WHAT TO DO.
Copy the data exactly, pictures aside.

(DATA PROVIDED begins)

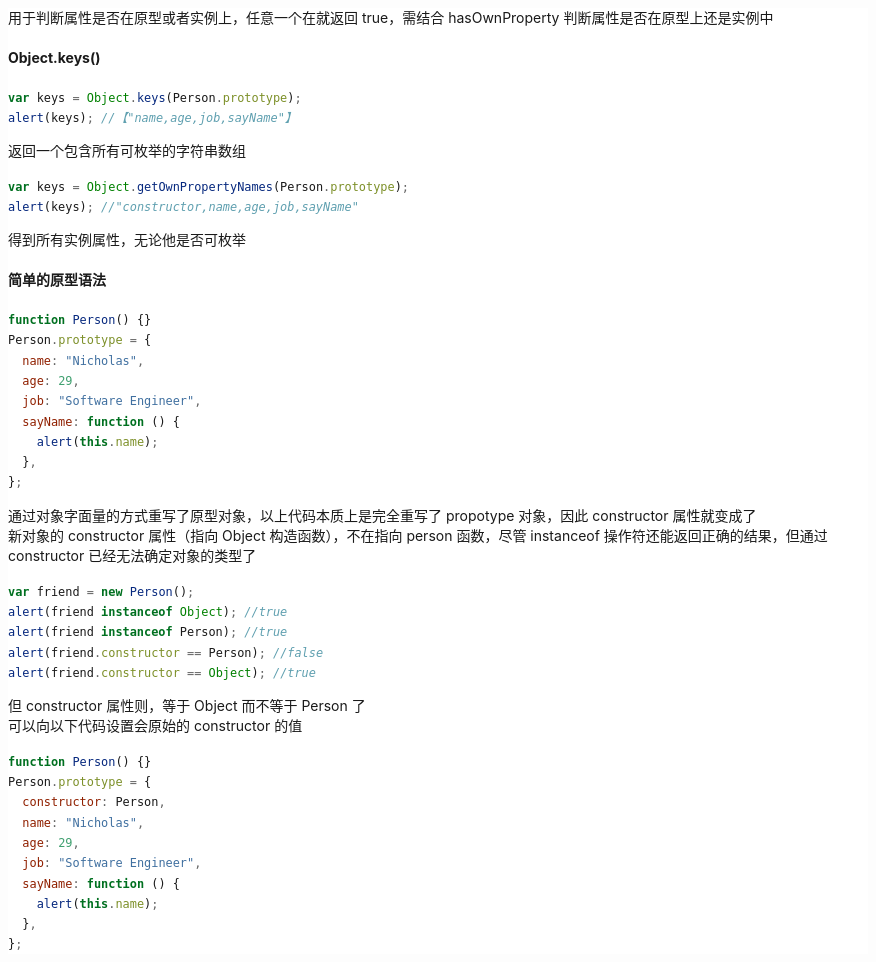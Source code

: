 用于判断属性是否在原型或者实例上，任意一个在就返回 true，需结合 hasOwnProperty
判断属性是否在原型上还是实例中

#### Object.keys()

```js
var keys = Object.keys(Person.prototype);
alert(keys); //【"name,age,job,sayName"】
```

返回一个包含所有可枚举的字符串数组

```js
var keys = Object.getOwnPropertyNames(Person.prototype);
alert(keys); //"constructor,name,age,job,sayName"
```

得到所有实例属性，无论他是否可枚举

#### 简单的原型语法

```js
function Person() {}
Person.prototype = {
  name: "Nicholas",
  age: 29,
  job: "Software Engineer",
  sayName: function () {
    alert(this.name);
  },
};
```

通过对象字面量的方式重写了原型对象，以上代码本质上是完全重写了 propotype 对象，因此 constructor 属性就变成了  
新对象的 constructor 属性（指向 Object 构造函数），不在指向 person 函数，尽管 instanceof
操作符还能返回正确的结果，但通过 constructor 已经无法确定对象的类型了

```js
var friend = new Person();
alert(friend instanceof Object); //true
alert(friend instanceof Person); //true
alert(friend.constructor == Person); //false
alert(friend.constructor == Object); //true
```

但 constructor 属性则，等于 Object 而不等于 Person 了  
可以向以下代码设置会原始的 constructor 的值

```js
function Person() {}
Person.prototype = {
  constructor: Person,
  name: "Nicholas",
  age: 29,
  job: "Software Engineer",
  sayName: function () {
    alert(this.name);
  },
};
```
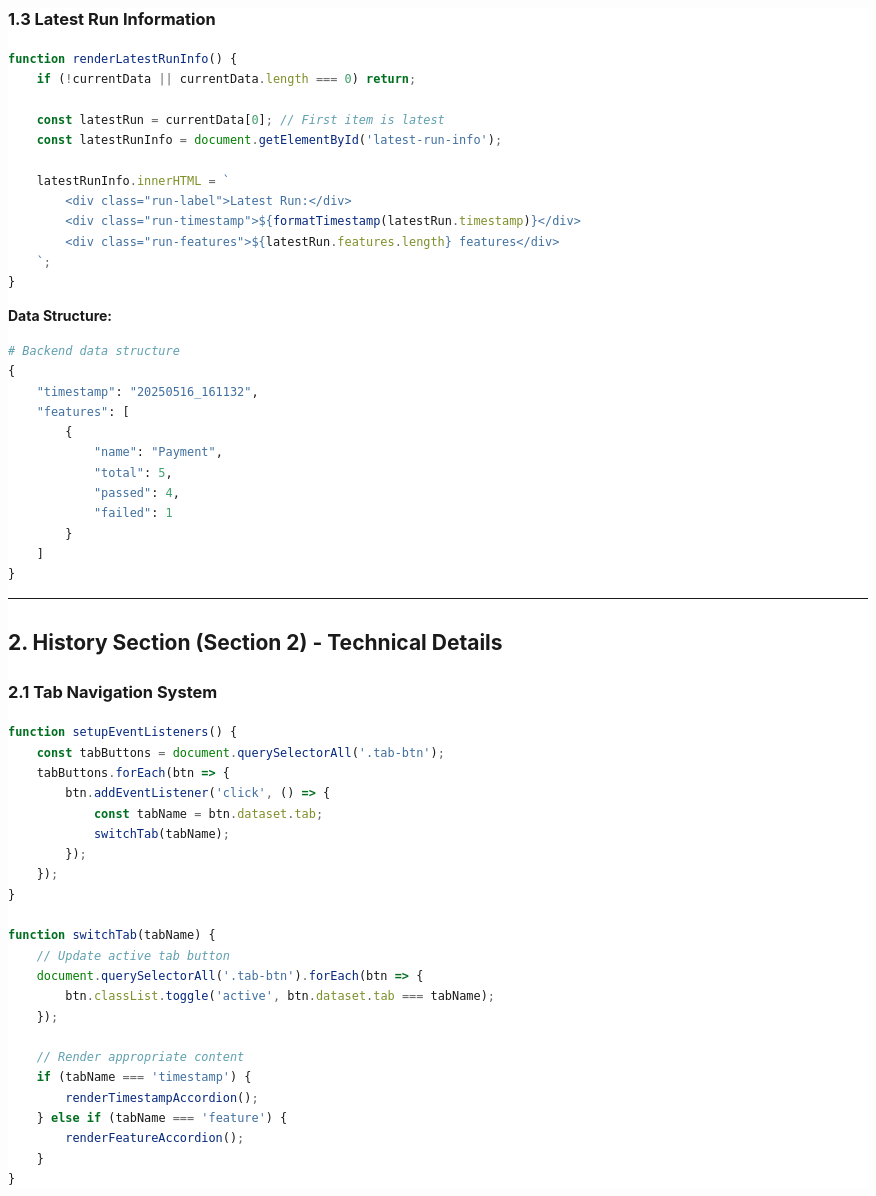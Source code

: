 ### 1.3 Latest Run Information
```javascript
function renderLatestRunInfo() {
    if (!currentData || currentData.length === 0) return;
    
    const latestRun = currentData[0]; // First item is latest
    const latestRunInfo = document.getElementById('latest-run-info');
    
    latestRunInfo.innerHTML = `
        <div class="run-label">Latest Run:</div>
        <div class="run-timestamp">${formatTimestamp(latestRun.timestamp)}</div>
        <div class="run-features">${latestRun.features.length} features</div>
    `;
}
```

**Data Structure:**
```python
# Backend data structure
{
    "timestamp": "20250516_161132",
    "features": [
        {
            "name": "Payment",
            "total": 5,
            "passed": 4,
            "failed": 1
        }
    ]
}
```

---

## 2. History Section (Section 2) - Technical Details

### 2.1 Tab Navigation System
```javascript
function setupEventListeners() {
    const tabButtons = document.querySelectorAll('.tab-btn');
    tabButtons.forEach(btn => {
        btn.addEventListener('click', () => {
            const tabName = btn.dataset.tab;
            switchTab(tabName);
        });
    });
}

function switchTab(tabName) {
    // Update active tab button
    document.querySelectorAll('.tab-btn').forEach(btn => {
        btn.classList.toggle('active', btn.dataset.tab === tabName);
    });
    
    // Render appropriate content
    if (tabName === 'timestamp') {
        renderTimestampAccordion();
    } else if (tabName === 'feature') {
        renderFeatureAccordion();
    }
}
```
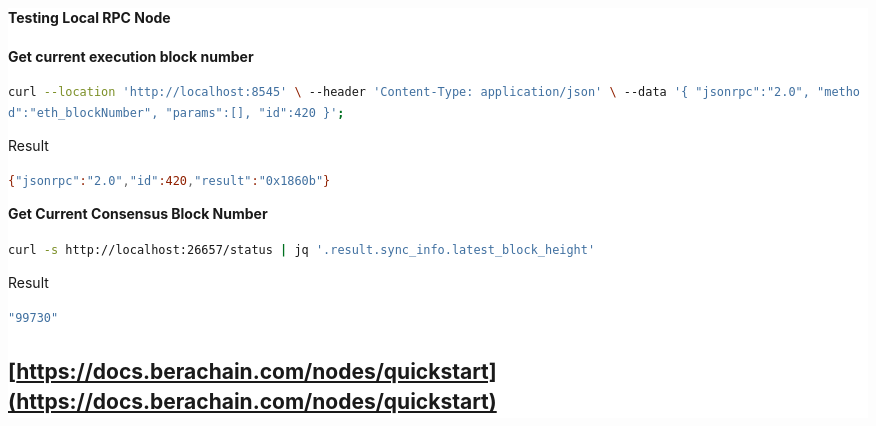 #### Testing Local RPC Node

**Get current execution block number**

```bash
curl --location 'http://localhost:8545' \ --header 'Content-Type: application/json' \ --data '{ "jsonrpc":"2.0", "method":"eth_blockNumber", "params":[], "id":420 }';
```

Result

```bash
{"jsonrpc":"2.0","id":420,"result":"0x1860b"}
```

**Get Current Consensus Block Number**

```bash
curl -s http://localhost:26657/status | jq '.result.sync_info.latest_block_height'
```

Result

```bash
"99730"
```

## [https://docs.berachain.com/nodes/quickstart](https://docs.berachain.com/nodes/quickstart)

(DATA PROVIDED ends)

TASK ANSWER.
Source code

: 用于判断属性是否在原型或者实例上，任意一个在就返回 true，需结合 hasOwnProperty
判断属性是否在原型上还是实例中

#### Object.keys()

```js
var keys = Object.keys(Person.prototype);
alert(keys); //【"name,age,job,sayName"】
```

返回一个包含所有可枚举的字符串数组

```js
var keys = Object.getOwnPropertyNames(Person.prototype);
alert(keys); //"constructor,name,age,job,sayName"
```

得到所有实例属性，无论他是否可枚举

#### 简单的原型语法

```js
function Person() {}
Person.prototype = {
  name: "Nicholas",
  age: 29,
  job: "Software Engineer",
  sayName: function () {
    alert(this.name);
  },
};
```

通过对象字面量的方式重写了原型对象，以上代码本质上是完全重写了 propotype 对象，因此 constructor 属性就变成了  
新对象的 constructor 属性（指向 Object 构造函数），不在指向 person 函数，尽管 instanceof
操作符还能返回正确的结果，但通过 constructor 已经无法确定对象的类型了

```js
var friend = new Person();
alert(friend instanceof Object); //true
alert(friend instanceof Person); //true
alert(friend.constructor == Person); //false
alert(friend.constructor == Object); //true
```

但 constructor 属性则，等于 Object 而不等于 Person 了  
可以向以下代码设置会原始的 constructor 的值

```js
function Person() {}
Person.prototype = {
  constructor: Person,
  name: "Nicholas",
  age: 29,
  job: "Software Engineer",
  sayName: function () {
    alert(this.name);
  },
};
```
Source code

: ### 1.3 Latest Run Information
```javascript
function renderLatestRunInfo() {
    if (!currentData || currentData.length === 0) return;
    
    const latestRun = currentData[0]; // First item is latest
    const latestRunInfo = document.getElementById('latest-run-info');
    
    latestRunInfo.innerHTML = `
        <div class="run-label">Latest Run:</div>
        <div class="run-timestamp">${formatTimestamp(latestRun.timestamp)}</div>
        <div class="run-features">${latestRun.features.length} features</div>
    `;
}
```

**Data Structure:**
```python
# Backend data structure
{
    "timestamp": "20250516_161132",
    "features": [
        {
            "name": "Payment",
            "total": 5,
            "passed": 4,
            "failed": 1
        }
    ]
}
```

---

## 2. History Section (Section 2) - Technical Details

### 2.1 Tab Navigation System
```javascript
function setupEventListeners() {
    const tabButtons = document.querySelectorAll('.tab-btn');
    tabButtons.forEach(btn => {
        btn.addEventListener('click', () => {
            const tabName = btn.dataset.tab;
            switchTab(tabName);
        });
    });
}

function switchTab(tabName) {
    // Update active tab button
    document.querySelectorAll('.tab-btn').forEach(btn => {
        btn.classList.toggle('active', btn.dataset.tab === tabName);
    });
    
    // Render appropriate content
    if (tabName === 'timestamp') {
        renderTimestampAccordion();
    } else if (tabName === 'feature') {
        renderFeatureAccordion();
    }
}
```
 #### Testing Local RPC Node

**Get current execution block number**

```bash
curl --location 'http://localhost:8545' \ --header 'Content-Type: application/json' \ --data '{ "jsonrpc":"2.0", "method":"eth_blockNumber", "params":[], "id":420 }';
```

Result

```bash
{"jsonrpc":"2.0","id":420,"result":"0x1860b"}
```

**Get Current Consensus Block Number**

```bash
curl -s http://localhost:26657/status | jq '.result.sync_info.latest_block_height'
```

Result

```bash
"99730"
```

## [https://docs.berachain.com/nodes/quickstart](https://docs.berachain.com/nodes/quickstart)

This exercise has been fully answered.